Records shown:
=== Begin Enclosure ===

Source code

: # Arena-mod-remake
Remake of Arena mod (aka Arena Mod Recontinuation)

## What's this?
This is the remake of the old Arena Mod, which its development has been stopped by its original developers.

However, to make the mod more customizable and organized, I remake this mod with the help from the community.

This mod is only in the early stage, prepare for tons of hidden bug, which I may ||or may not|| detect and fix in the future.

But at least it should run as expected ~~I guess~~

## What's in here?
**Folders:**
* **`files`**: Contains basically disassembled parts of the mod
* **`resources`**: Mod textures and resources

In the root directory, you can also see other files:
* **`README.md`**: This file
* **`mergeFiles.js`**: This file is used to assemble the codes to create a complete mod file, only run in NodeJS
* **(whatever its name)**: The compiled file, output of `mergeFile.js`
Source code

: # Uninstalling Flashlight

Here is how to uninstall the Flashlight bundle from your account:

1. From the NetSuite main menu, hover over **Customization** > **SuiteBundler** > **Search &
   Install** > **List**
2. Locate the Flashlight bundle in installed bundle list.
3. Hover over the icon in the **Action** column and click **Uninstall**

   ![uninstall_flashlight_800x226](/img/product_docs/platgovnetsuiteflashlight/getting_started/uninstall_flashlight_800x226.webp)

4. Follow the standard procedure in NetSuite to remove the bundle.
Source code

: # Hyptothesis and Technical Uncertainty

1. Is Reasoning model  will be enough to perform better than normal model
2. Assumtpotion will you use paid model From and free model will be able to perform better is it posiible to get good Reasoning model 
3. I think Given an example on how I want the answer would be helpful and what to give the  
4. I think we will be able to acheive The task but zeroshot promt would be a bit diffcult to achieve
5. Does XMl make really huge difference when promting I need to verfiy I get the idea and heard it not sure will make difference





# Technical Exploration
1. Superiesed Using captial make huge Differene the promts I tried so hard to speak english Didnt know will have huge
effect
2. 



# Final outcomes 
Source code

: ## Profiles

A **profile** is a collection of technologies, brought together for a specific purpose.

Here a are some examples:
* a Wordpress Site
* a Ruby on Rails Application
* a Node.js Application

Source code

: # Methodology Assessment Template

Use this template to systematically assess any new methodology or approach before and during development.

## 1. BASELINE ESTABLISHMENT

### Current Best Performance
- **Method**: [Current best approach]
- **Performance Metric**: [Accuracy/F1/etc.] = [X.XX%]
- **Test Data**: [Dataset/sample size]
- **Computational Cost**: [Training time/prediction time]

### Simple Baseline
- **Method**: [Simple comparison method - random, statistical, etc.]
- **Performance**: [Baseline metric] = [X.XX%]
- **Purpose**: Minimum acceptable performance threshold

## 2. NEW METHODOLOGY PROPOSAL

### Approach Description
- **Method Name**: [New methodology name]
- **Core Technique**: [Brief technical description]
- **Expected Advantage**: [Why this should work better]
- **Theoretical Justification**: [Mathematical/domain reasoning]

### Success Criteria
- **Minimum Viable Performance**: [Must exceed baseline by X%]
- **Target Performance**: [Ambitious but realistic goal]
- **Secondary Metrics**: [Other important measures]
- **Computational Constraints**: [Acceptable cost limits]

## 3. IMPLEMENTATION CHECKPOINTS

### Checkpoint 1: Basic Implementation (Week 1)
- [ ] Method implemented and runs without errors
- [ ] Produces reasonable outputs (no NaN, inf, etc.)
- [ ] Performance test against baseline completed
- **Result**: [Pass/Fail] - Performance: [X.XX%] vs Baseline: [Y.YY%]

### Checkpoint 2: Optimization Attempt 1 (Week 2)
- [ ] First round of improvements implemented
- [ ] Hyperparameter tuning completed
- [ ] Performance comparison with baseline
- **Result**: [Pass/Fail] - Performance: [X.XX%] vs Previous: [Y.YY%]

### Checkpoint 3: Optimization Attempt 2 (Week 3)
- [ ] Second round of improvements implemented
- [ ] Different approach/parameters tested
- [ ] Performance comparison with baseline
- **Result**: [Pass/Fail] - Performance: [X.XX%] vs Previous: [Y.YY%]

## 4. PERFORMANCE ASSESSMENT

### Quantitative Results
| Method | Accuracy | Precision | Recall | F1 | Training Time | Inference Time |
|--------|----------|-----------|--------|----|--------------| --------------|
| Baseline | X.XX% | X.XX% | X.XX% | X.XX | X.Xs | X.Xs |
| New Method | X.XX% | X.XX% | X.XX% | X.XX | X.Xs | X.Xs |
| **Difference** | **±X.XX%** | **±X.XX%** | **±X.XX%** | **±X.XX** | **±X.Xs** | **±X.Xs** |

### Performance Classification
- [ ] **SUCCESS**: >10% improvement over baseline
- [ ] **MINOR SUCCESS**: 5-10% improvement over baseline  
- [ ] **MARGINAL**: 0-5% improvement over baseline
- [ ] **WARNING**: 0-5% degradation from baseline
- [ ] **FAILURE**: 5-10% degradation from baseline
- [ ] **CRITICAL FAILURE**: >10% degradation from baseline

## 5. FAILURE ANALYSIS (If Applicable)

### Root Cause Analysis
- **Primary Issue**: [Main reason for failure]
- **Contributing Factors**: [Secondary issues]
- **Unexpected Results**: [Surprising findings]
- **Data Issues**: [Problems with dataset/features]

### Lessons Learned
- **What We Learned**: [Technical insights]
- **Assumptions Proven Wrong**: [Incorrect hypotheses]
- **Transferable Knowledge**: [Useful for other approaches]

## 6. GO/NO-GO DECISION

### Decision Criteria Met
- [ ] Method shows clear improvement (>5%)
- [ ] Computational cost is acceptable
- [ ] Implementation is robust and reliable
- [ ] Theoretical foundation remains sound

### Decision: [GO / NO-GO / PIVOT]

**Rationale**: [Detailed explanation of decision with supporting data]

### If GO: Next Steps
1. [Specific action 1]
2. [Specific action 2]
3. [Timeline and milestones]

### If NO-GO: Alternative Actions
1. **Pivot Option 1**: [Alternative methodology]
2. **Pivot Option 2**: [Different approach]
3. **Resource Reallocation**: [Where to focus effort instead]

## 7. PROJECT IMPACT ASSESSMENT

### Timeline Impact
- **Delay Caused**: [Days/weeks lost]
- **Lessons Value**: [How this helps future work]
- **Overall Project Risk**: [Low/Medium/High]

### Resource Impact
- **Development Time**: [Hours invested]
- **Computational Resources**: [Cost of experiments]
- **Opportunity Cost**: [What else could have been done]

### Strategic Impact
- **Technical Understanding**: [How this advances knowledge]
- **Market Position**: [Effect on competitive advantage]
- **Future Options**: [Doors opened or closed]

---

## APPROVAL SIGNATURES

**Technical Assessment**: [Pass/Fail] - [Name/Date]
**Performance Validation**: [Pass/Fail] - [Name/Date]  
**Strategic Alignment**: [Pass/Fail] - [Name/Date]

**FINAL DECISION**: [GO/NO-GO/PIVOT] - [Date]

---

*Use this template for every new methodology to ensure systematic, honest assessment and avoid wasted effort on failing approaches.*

=== End Enclosure ===

What is required: Provide an exact reproduction of all the entries shown above.

Answer for the task:
Source code

: # Arena-mod-remake
Remake of Arena mod (aka Arena Mod Recontinuation)

## What's this?
This is the remake of the old Arena Mod, which its development has been stopped by its original developers.

However, to make the mod more customizable and organized, I remake this mod with the help from the community.

This mod is only in the early stage, prepare for tons of hidden bug, which I may ||or may not|| detect and fix in the future.

But at least it should run as expected ~~I guess~~

## What's in here?
**Folders:**
* **`files`**: Contains basically disassembled parts of the mod
* **`resources`**: Mod textures and resources

In the root directory, you can also see other files:
* **`README.md`**: This file
* **`mergeFiles.js`**: This file is used to assemble the codes to create a complete mod file, only run in NodeJS
* **(whatever its name)**: The compiled file, output of `mergeFile.js`
Source code

: # Uninstalling Flashlight

Here is how to uninstall the Flashlight bundle from your account:

1. From the NetSuite main menu, hover over **Customization** > **SuiteBundler** > **Search &
   Install** > **List**
2. Locate the Flashlight bundle in installed bundle list.
3. Hover over the icon in the **Action** column and click **Uninstall**

   ![uninstall_flashlight_800x226](/img/product_docs/platgovnetsuiteflashlight/getting_started/uninstall_flashlight_800x226.webp)

4. Follow the standard procedure in NetSuite to remove the bundle.
Source code

: # Hyptothesis and Technical Uncertainty

1. Is Reasoning model  will be enough to perform better than normal model
2. Assumtpotion will you use paid model From and free model will be able to perform better is it posiible to get good Reasoning model 
3. I think Given an example on how I want the answer would be helpful and what to give the  
4. I think we will be able to acheive The task but zeroshot promt would be a bit diffcult to achieve
5. Does XMl make really huge difference when promting I need to verfiy I get the idea and heard it not sure will make difference





# Technical Exploration
1. Superiesed Using captial make huge Differene the promts I tried so hard to speak english Didnt know will have huge
effect
2. 



# Final outcomes 
Source code

: ## Profiles

A **profile** is a collection of technologies, brought together for a specific purpose.

Here a are some examples:
* a Wordpress Site
* a Ruby on Rails Application
* a Node.js Application

Source code

: # Methodology Assessment Template

Use this template to systematically assess any new methodology or approach before and during development.

## 1. BASELINE ESTABLISHMENT

### Current Best Performance
- **Method**: [Current best approach]
- **Performance Metric**: [Accuracy/F1/etc.] = [X.XX%]
- **Test Data**: [Dataset/sample size]
- **Computational Cost**: [Training time/prediction time]

### Simple Baseline
- **Method**: [Simple comparison method - random, statistical, etc.]
- **Performance**: [Baseline metric] = [X.XX%]
- **Purpose**: Minimum acceptable performance threshold

## 2. NEW METHODOLOGY PROPOSAL

### Approach Description
- **Method Name**: [New methodology name]
- **Core Technique**: [Brief technical description]
- **Expected Advantage**: [Why this should work better]
- **Theoretical Justification**: [Mathematical/domain reasoning]

### Success Criteria
- **Minimum Viable Performance**: [Must exceed baseline by X%]
- **Target Performance**: [Ambitious but realistic goal]
- **Secondary Metrics**: [Other important measures]
- **Computational Constraints**: [Acceptable cost limits]

## 3. IMPLEMENTATION CHECKPOINTS

### Checkpoint 1: Basic Implementation (Week 1)
- [ ] Method implemented and runs without errors
- [ ] Produces reasonable outputs (no NaN, inf, etc.)
- [ ] Performance test against baseline completed
- **Result**: [Pass/Fail] - Performance: [X.XX%] vs Baseline: [Y.YY%]

### Checkpoint 2: Optimization Attempt 1 (Week 2)
- [ ] First round of improvements implemented
- [ ] Hyperparameter tuning completed
- [ ] Performance comparison with baseline
- **Result**: [Pass/Fail] - Performance: [X.XX%] vs Previous: [Y.YY%]

### Checkpoint 3: Optimization Attempt 2 (Week 3)
- [ ] Second round of improvements implemented
- [ ] Different approach/parameters tested
- [ ] Performance comparison with baseline
- **Result**: [Pass/Fail] - Performance: [X.XX%] vs Previous: [Y.YY%]

## 4. PERFORMANCE ASSESSMENT

### Quantitative Results
| Method | Accuracy | Precision | Recall | F1 | Training Time | Inference Time |
|--------|----------|-----------|--------|----|--------------| --------------|
| Baseline | X.XX% | X.XX% | X.XX% | X.XX | X.Xs | X.Xs |
| New Method | X.XX% | X.XX% | X.XX% | X.XX | X.Xs | X.Xs |
| **Difference** | **±X.XX%** | **±X.XX%** | **±X.XX%** | **±X.XX** | **±X.Xs** | **±X.Xs** |

### Performance Classification
- [ ] **SUCCESS**: >10% improvement over baseline
- [ ] **MINOR SUCCESS**: 5-10% improvement over baseline  
- [ ] **MARGINAL**: 0-5% improvement over baseline
- [ ] **WARNING**: 0-5% degradation from baseline
- [ ] **FAILURE**: 5-10% degradation from baseline
- [ ] **CRITICAL FAILURE**: >10% degradation from baseline

## 5. FAILURE ANALYSIS (If Applicable)

### Root Cause Analysis
- **Primary Issue**: [Main reason for failure]
- **Contributing Factors**: [Secondary issues]
- **Unexpected Results**: [Surprising findings]
- **Data Issues**: [Problems with dataset/features]

### Lessons Learned
- **What We Learned**: [Technical insights]
- **Assumptions Proven Wrong**: [Incorrect hypotheses]
- **Transferable Knowledge**: [Useful for other approaches]

## 6. GO/NO-GO DECISION

### Decision Criteria Met
- [ ] Method shows clear improvement (>5%)
- [ ] Computational cost is acceptable
- [ ] Implementation is robust and reliable
- [ ] Theoretical foundation remains sound

### Decision: [GO / NO-GO / PIVOT]

**Rationale**: [Detailed explanation of decision with supporting data]

### If GO: Next Steps
1. [Specific action 1]
2. [Specific action 2]
3. [Timeline and milestones]

### If NO-GO: Alternative Actions
1. **Pivot Option 1**: [Alternative methodology]
2. **Pivot Option 2**: [Different approach]
3. **Resource Reallocation**: [Where to focus effort instead]

## 7. PROJECT IMPACT ASSESSMENT

### Timeline Impact
- **Delay Caused**: [Days/weeks lost]
- **Lessons Value**: [How this helps future work]
- **Overall Project Risk**: [Low/Medium/High]

### Resource Impact
- **Development Time**: [Hours invested]
- **Computational Resources**: [Cost of experiments]
- **Opportunity Cost**: [What else could have been done]

### Strategic Impact
- **Technical Understanding**: [How this advances knowledge]
- **Market Position**: [Effect on competitive advantage]
- **Future Options**: [Doors opened or closed]

---

## APPROVAL SIGNATURES

**Technical Assessment**: [Pass/Fail] - [Name/Date]
**Performance Validation**: [Pass/Fail] - [Name/Date]  
**Strategic Alignment**: [Pass/Fail] - [Name/Date]

**FINAL DECISION**: [GO/NO-GO/PIVOT] - [Date]

---

*Use this template for every new methodology to ensure systematic, honest assessment and avoid wasted effort on failing approaches.*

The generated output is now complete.